##### Data under study

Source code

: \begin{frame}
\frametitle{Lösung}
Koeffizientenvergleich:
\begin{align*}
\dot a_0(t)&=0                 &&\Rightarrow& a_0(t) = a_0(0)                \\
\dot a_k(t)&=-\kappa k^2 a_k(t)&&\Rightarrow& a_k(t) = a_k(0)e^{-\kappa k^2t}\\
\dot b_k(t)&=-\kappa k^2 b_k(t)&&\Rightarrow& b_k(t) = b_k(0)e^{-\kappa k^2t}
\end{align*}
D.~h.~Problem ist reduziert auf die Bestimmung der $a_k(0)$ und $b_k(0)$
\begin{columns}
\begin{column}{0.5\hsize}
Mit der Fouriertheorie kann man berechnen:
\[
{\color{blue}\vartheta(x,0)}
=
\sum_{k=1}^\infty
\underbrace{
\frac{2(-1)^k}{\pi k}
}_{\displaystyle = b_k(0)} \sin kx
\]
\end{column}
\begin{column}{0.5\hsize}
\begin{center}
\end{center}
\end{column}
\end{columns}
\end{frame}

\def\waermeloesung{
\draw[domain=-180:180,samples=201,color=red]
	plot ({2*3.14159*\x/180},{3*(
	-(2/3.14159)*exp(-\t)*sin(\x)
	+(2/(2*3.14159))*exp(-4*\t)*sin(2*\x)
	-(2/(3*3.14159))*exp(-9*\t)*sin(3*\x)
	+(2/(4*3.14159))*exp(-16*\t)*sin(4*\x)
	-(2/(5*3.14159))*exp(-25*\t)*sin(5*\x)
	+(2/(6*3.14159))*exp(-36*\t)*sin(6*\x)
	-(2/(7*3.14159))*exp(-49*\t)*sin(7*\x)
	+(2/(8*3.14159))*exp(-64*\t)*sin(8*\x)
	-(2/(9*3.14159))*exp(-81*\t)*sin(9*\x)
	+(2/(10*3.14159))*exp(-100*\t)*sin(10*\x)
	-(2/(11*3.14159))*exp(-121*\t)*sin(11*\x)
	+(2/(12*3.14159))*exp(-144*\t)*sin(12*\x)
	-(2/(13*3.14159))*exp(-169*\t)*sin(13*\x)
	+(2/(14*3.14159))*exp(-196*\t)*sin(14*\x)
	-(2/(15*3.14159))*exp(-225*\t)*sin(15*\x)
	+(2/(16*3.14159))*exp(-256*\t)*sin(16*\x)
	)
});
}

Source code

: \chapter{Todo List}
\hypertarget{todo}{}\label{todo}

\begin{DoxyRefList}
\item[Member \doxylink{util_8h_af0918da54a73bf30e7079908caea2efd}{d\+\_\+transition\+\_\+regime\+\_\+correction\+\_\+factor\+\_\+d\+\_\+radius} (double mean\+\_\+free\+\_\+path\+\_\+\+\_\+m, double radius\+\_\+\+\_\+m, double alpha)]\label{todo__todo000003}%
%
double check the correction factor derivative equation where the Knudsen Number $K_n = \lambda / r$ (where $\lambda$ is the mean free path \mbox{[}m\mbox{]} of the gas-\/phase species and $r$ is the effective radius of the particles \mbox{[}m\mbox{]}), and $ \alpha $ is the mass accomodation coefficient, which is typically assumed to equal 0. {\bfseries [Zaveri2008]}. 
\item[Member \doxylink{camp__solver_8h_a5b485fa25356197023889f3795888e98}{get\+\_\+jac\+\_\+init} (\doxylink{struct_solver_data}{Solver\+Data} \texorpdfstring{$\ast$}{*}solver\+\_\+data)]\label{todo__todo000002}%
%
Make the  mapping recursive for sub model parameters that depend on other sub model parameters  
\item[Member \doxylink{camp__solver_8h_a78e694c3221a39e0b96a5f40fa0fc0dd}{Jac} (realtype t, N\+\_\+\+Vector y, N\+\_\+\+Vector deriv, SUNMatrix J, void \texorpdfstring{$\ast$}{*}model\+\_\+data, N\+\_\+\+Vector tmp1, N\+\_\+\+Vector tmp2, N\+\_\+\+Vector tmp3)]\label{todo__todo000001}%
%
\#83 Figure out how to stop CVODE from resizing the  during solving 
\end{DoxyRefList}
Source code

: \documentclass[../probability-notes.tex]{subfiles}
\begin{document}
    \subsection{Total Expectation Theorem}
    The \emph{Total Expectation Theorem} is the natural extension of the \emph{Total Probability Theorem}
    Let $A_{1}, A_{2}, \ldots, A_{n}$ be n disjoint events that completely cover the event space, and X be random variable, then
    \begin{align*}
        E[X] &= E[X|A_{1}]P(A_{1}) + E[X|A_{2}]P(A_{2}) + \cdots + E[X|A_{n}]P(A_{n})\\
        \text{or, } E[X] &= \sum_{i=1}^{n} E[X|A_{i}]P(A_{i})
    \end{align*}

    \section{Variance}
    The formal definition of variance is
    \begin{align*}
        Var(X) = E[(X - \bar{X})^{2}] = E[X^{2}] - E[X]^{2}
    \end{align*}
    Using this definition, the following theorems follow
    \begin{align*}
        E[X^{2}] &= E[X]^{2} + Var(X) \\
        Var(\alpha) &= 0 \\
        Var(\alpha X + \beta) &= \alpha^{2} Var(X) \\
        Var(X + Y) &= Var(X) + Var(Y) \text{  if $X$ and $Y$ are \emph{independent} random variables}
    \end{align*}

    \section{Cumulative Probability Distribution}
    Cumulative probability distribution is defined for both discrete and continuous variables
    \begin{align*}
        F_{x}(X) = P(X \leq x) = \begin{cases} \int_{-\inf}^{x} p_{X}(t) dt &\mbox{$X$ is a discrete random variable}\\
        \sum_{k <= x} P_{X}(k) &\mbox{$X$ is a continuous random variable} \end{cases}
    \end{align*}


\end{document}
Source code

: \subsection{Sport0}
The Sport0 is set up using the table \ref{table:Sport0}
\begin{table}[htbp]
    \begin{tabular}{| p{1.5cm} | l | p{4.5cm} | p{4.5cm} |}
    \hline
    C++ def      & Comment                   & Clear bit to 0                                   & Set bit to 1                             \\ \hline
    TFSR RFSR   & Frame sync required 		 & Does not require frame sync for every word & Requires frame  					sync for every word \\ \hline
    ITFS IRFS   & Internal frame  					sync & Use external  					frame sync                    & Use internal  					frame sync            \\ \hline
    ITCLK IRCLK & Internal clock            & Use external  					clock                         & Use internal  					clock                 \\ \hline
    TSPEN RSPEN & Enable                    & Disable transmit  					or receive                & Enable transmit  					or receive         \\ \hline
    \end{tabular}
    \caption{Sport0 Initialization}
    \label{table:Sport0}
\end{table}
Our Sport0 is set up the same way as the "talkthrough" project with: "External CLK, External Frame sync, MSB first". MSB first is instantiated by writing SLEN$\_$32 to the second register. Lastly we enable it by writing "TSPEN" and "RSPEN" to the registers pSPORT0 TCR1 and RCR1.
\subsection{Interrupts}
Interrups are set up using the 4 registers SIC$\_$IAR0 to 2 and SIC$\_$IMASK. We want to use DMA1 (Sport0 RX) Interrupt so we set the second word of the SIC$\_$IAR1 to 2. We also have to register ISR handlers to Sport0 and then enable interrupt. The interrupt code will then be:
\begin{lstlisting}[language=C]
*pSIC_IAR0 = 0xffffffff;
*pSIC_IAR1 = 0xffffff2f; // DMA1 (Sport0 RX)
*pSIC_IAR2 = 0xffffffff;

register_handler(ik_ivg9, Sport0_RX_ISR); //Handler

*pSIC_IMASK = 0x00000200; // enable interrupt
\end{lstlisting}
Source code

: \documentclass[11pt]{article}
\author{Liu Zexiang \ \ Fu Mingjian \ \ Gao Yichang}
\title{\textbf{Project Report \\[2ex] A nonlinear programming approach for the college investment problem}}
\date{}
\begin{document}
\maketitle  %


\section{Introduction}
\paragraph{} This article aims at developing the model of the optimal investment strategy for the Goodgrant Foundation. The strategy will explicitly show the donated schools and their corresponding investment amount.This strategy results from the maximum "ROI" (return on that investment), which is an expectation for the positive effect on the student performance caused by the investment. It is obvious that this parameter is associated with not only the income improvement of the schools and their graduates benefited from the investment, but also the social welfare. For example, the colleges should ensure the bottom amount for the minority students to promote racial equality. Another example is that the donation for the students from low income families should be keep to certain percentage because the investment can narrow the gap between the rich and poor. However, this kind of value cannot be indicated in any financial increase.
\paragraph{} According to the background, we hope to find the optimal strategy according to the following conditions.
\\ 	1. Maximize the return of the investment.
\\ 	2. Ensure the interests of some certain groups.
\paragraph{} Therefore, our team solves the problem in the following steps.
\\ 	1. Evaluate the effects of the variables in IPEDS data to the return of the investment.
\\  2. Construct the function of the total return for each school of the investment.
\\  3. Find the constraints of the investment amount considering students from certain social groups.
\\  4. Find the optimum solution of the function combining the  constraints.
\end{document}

##########

- _Work request_:
Looking at the data, how many lines hold the string "kappa"? Reply with the number alone.

- _Response area_:
2